Pensar en Helain sólo parecía hacer que el sudario se aferrara a él con más determinación. El Remendón la había llamado «loca», no «enferma» o «trastornada» ni ninguno de los otros eufemismos que Ambrosio usaba; pero Ganelon sabía que el misterioso hombre había estado en lo cierto.

Aquello no lo perturbó tanto como en otra ocasión hubiera hecho. El mundo entero parecía enloquecido ahora, lleno de muertos que deambulaban por allí y de pesadillas vivientes. Puesto que ninguna criatura del bosque había olfateado siquiera alrededor de su campamento desde aquella primera noche, Ganelon tuvo que preguntarse si, también él, no estaría loco.

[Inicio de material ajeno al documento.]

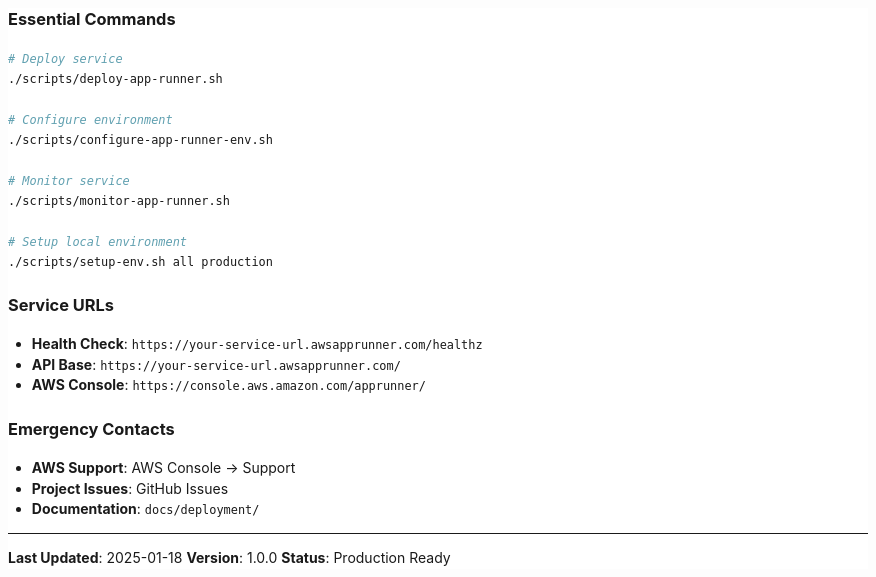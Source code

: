 ### Essential Commands
```bash
# Deploy service
./scripts/deploy-app-runner.sh

# Configure environment
./scripts/configure-app-runner-env.sh

# Monitor service
./scripts/monitor-app-runner.sh

# Setup local environment
./scripts/setup-env.sh all production
```

### Service URLs
- **Health Check**: `https://your-service-url.awsapprunner.com/healthz`
- **API Base**: `https://your-service-url.awsapprunner.com/`
- **AWS Console**: `https://console.aws.amazon.com/apprunner/`

### Emergency Contacts
- **AWS Support**: AWS Console → Support
- **Project Issues**: GitHub Issues
- **Documentation**: `docs/deployment/`

---

**Last Updated**: 2025-01-18
**Version**: 1.0.0
**Status**: Production Ready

Eso era lo que el Remendón había dicho, ¿no era así? «Las criaturas del Bosquehumeante evitan a los locos».

No, el joven podía enfrentarse a la locura de Helain y no tenía ningún problema en imaginarse a sí mismo cuidando de ella. Todavía la amaba, al fin y al cabo. Lo que lo entristecía era la creciente certeza de que había tenido algo que ver con la aparición de aquella demencia. A lo mejor ella había desconfiado de su promesa de refrenar su deseo de vagabundear; el temor a que su auténtico amor la abandonara podría haberla vuelto loca.

Al mirar a su alrededor ahora, a la extensión de pinos achaparrados que marcaba el vago límite entre el Bosquehumeante y las colinas de Hierro, Ganelon no podía negar la aceleración de su pulso. El Remendón le había dicho que una vida de aventuras era su destino; incluso había matado a alguien para colocarlo a él en ese sendero.

Un áspero suspiro escapó de los labios del joven. Estaba en la senda correcta, pero era una senda solitaria. En todas las ocasiones en que se había alejado de la mina, Ambrosio, Kern y Ogier habían sabido adónde se dirigía. Era una clase de juego que llevaban a cabo; él dejaba caer pistas entre peticiones de que dejaran que se las arreglara solo, y ellos tomaban cuidadosa nota de sus planes, mientras refunfuñaban que les ocultaba cosas. Los amigos de Ganelon se consideraban como cordadas de seguridad, igual que las que los mineros usaban abajo en la mina cuando alguien exploraba una cueva recién descubierta. Era un papel que valoraban en mucho.

Pero ahora no podían tirar de él a lugar seguro. Nadie podía.

Alzó la mirada al cielo del atardecer, que oscurecía con rapidez para hacer juego con el sombrío tono de su ánimo. Iba a llover, y pronto. Por centésima vez aquella tarde, se maldijo por su precipitada salida de la tienda; aunque había conseguido suplir la mayor parte de las cosas que no se había llevado consigo.